(Document images with source code)
···
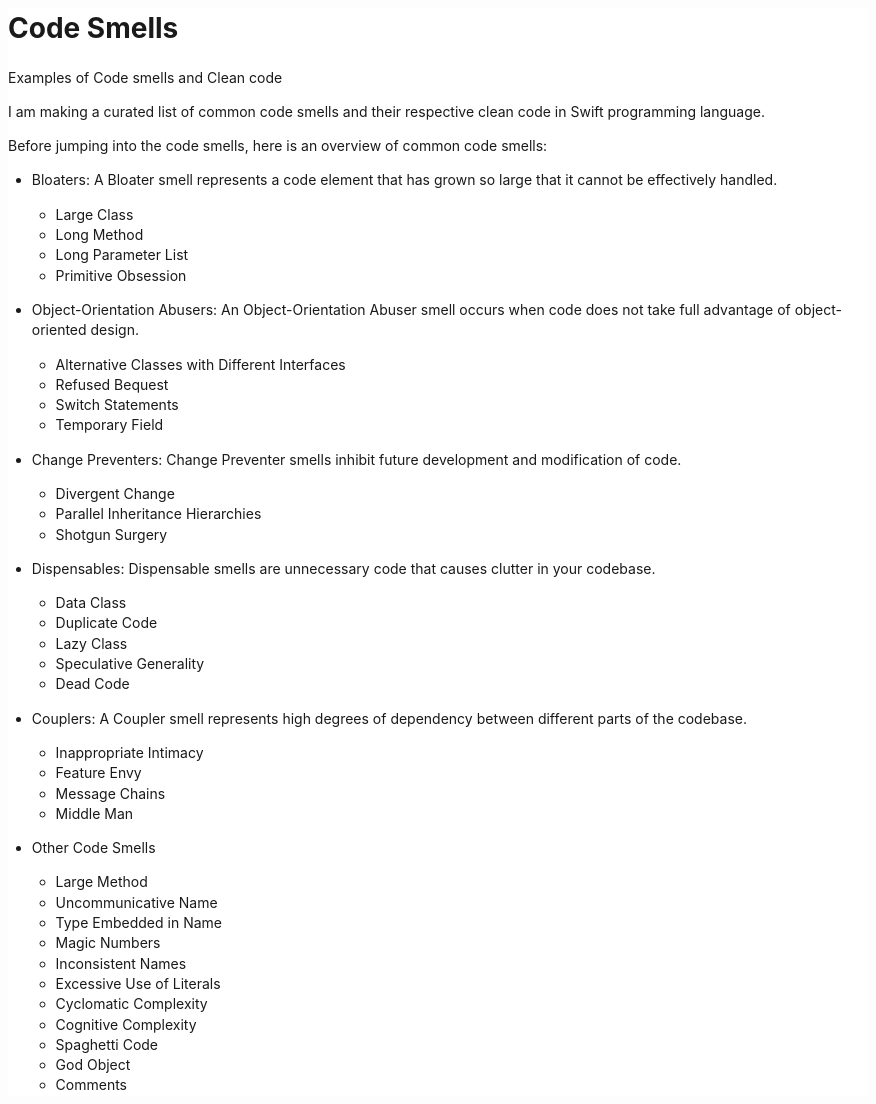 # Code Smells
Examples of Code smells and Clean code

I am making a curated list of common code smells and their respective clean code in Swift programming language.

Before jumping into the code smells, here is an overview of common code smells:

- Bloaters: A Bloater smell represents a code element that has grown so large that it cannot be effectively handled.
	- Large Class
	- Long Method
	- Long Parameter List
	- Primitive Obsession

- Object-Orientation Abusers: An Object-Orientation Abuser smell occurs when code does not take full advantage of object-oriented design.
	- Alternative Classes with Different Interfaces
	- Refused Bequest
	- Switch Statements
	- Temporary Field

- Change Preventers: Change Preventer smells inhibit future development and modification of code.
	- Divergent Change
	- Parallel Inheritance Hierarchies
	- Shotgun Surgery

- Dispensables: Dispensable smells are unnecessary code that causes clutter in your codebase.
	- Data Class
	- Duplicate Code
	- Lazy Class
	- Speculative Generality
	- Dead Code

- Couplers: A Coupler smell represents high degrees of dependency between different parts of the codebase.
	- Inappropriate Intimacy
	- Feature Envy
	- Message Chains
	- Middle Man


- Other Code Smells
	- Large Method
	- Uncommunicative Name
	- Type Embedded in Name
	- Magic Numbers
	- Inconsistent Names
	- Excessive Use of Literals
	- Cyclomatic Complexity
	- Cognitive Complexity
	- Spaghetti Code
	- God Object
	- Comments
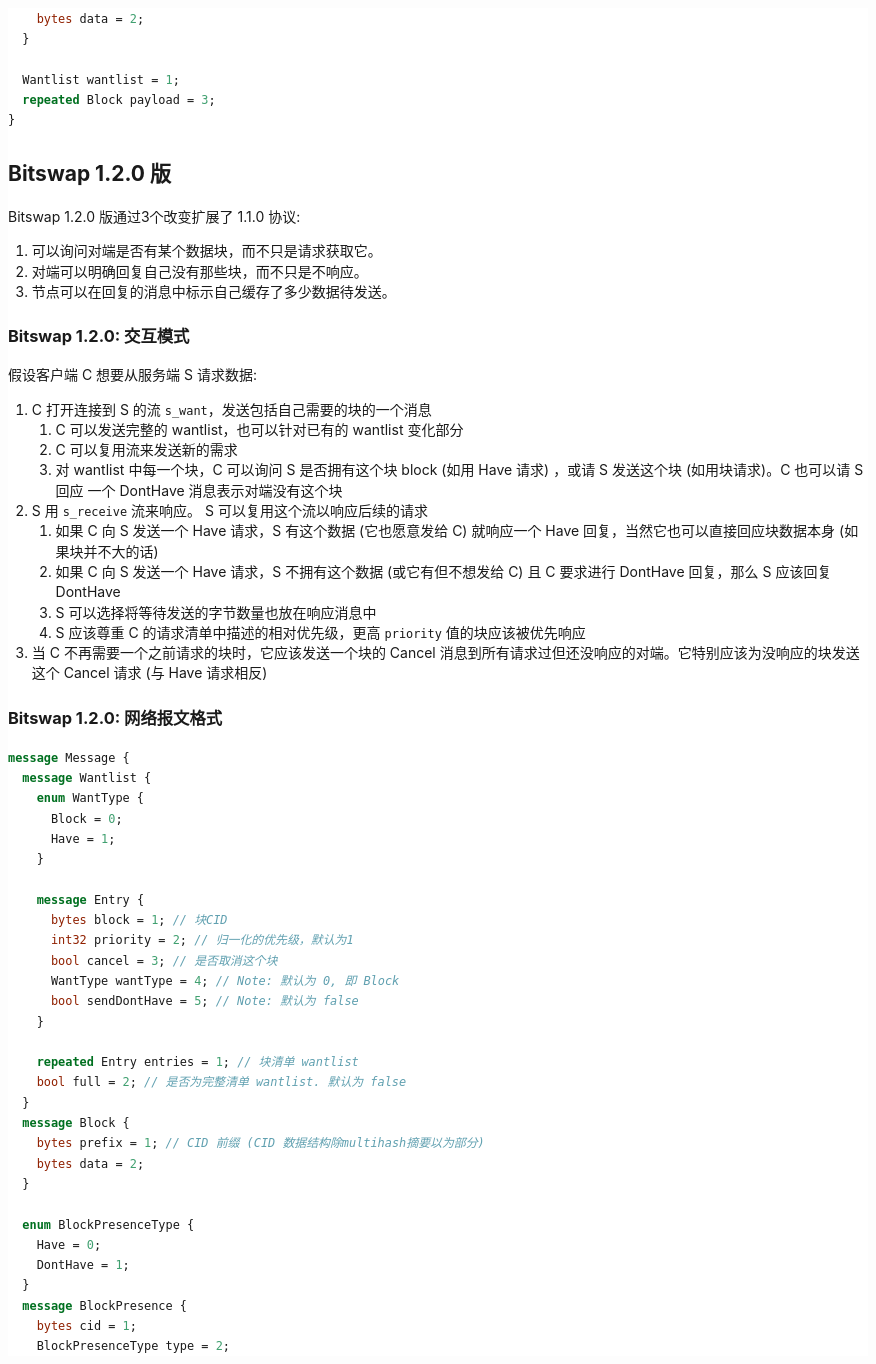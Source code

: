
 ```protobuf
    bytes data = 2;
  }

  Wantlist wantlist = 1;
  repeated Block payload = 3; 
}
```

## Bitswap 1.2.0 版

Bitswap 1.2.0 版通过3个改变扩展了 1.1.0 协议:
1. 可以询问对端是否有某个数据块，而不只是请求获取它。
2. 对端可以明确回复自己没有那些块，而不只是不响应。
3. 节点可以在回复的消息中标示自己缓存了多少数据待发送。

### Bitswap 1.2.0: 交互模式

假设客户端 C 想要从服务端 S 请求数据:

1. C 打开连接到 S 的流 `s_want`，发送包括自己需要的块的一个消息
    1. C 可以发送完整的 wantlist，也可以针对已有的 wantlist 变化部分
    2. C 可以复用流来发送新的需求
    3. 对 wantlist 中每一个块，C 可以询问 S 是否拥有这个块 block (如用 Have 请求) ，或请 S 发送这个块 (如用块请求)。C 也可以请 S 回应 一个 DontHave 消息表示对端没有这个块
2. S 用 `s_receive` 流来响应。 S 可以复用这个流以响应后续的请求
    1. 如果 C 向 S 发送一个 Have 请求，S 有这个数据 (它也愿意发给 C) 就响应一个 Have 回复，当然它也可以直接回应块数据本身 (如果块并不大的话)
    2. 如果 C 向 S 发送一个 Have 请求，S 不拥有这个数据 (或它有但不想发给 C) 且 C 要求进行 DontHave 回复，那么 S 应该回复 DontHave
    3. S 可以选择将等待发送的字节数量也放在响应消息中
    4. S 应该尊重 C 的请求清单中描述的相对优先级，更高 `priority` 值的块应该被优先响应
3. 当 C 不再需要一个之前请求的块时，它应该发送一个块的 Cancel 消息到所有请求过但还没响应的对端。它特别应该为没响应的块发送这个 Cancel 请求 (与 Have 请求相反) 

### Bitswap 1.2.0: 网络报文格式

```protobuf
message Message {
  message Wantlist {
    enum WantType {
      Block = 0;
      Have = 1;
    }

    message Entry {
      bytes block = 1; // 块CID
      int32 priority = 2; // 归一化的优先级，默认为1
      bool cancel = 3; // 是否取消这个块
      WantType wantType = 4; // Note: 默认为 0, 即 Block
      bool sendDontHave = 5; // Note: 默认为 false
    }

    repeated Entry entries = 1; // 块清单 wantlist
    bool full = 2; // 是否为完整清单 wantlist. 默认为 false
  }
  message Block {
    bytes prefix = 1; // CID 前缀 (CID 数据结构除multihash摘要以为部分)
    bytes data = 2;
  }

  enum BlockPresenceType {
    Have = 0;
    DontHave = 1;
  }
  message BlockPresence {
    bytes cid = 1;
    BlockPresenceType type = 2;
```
···
Line by line, print the records exactly, leaving the pictures behind.

 # Code Smells
Examples of Code smells and Clean code

I am making a curated list of common code smells and their respective clean code in Swift programming language.

Before jumping into the code smells, here is an overview of common code smells:

- Bloaters: A Bloater smell represents a code element that has grown so large that it cannot be effectively handled.
	- Large Class
	- Long Method
	- Long Parameter List
	- Primitive Obsession

- Object-Orientation Abusers: An Object-Orientation Abuser smell occurs when code does not take full advantage of object-oriented design.
	- Alternative Classes with Different Interfaces
	- Refused Bequest
	- Switch Statements
	- Temporary Field

- Change Preventers: Change Preventer smells inhibit future development and modification of code.
	- Divergent Change
	- Parallel Inheritance Hierarchies
	- Shotgun Surgery

- Dispensables: Dispensable smells are unnecessary code that causes clutter in your codebase.
	- Data Class
	- Duplicate Code
	- Lazy Class
	- Speculative Generality
	- Dead Code

- Couplers: A Coupler smell represents high degrees of dependency between different parts of the codebase.
	- Inappropriate Intimacy
	- Feature Envy
	- Message Chains
	- Middle Man


- Other Code Smells
	- Large Method
	- Uncommunicative Name
	- Type Embedded in Name
	- Magic Numbers
	- Inconsistent Names
	- Excessive Use of Literals
	- Cyclomatic Complexity
	- Cognitive Complexity
	- Spaghetti Code
	- God Object
	- Comments
Source code

:
 ```protobuf
    bytes data = 2;
  }

  Wantlist wantlist = 1;
  repeated Block payload = 3; 
}
```

## Bitswap 1.2.0 版

Bitswap 1.2.0 版通过3个改变扩展了 1.1.0 协议:
1. 可以询问对端是否有某个数据块，而不只是请求获取它。
2. 对端可以明确回复自己没有那些块，而不只是不响应。
3. 节点可以在回复的消息中标示自己缓存了多少数据待发送。

### Bitswap 1.2.0: 交互模式

假设客户端 C 想要从服务端 S 请求数据:

1. C 打开连接到 S 的流 `s_want`，发送包括自己需要的块的一个消息
    1. C 可以发送完整的 wantlist，也可以针对已有的 wantlist 变化部分
    2. C 可以复用流来发送新的需求
    3. 对 wantlist 中每一个块，C 可以询问 S 是否拥有这个块 block (如用 Have 请求) ，或请 S 发送这个块 (如用块请求)。C 也可以请 S 回应 一个 DontHave 消息表示对端没有这个块
2. S 用 `s_receive` 流来响应。 S 可以复用这个流以响应后续的请求
    1. 如果 C 向 S 发送一个 Have 请求，S 有这个数据 (它也愿意发给 C) 就响应一个 Have 回复，当然它也可以直接回应块数据本身 (如果块并不大的话)
    2. 如果 C 向 S 发送一个 Have 请求，S 不拥有这个数据 (或它有但不想发给 C) 且 C 要求进行 DontHave 回复，那么 S 应该回复 DontHave
    3. S 可以选择将等待发送的字节数量也放在响应消息中
    4. S 应该尊重 C 的请求清单中描述的相对优先级，更高 `priority` 值的块应该被优先响应
3. 当 C 不再需要一个之前请求的块时，它应该发送一个块的 Cancel 消息到所有请求过但还没响应的对端。它特别应该为没响应的块发送这个 Cancel 请求 (与 Have 请求相反) 

### Bitswap 1.2.0: 网络报文格式

```protobuf
message Message {
  message Wantlist {
    enum WantType {
      Block = 0;
      Have = 1;
    }

    message Entry {
      bytes block = 1; // 块CID
      int32 priority = 2; // 归一化的优先级，默认为1
      bool cancel = 3; // 是否取消这个块
      WantType wantType = 4; // Note: 默认为 0, 即 Block
      bool sendDontHave = 5; // Note: 默认为 false
    }

    repeated Entry entries = 1; // 块清单 wantlist
    bool full = 2; // 是否为完整清单 wantlist. 默认为 false
  }
  message Block {
    bytes prefix = 1; // CID 前缀 (CID 数据结构除multihash摘要以为部分)
    bytes data = 2;
  }

  enum BlockPresenceType {
    Have = 0;
    DontHave = 1;
  }
  message BlockPresence {
    bytes cid = 1;
    BlockPresenceType type = 2;
```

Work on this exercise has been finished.